* [Directions for this task]
Among the records below, find each line that includes the string "chapelhill" and copy it.

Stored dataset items

----

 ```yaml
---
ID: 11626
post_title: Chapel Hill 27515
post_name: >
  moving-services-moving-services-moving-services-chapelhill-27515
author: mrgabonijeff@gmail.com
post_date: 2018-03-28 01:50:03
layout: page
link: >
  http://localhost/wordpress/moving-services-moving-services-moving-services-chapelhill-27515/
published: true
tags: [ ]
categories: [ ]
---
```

----

* [Answer section]
  moving-services-moving-services-moving-services-chapelhill-27515
  http://localhost/wordpress/moving-services-moving-services-moving-services-chapelhill-27515/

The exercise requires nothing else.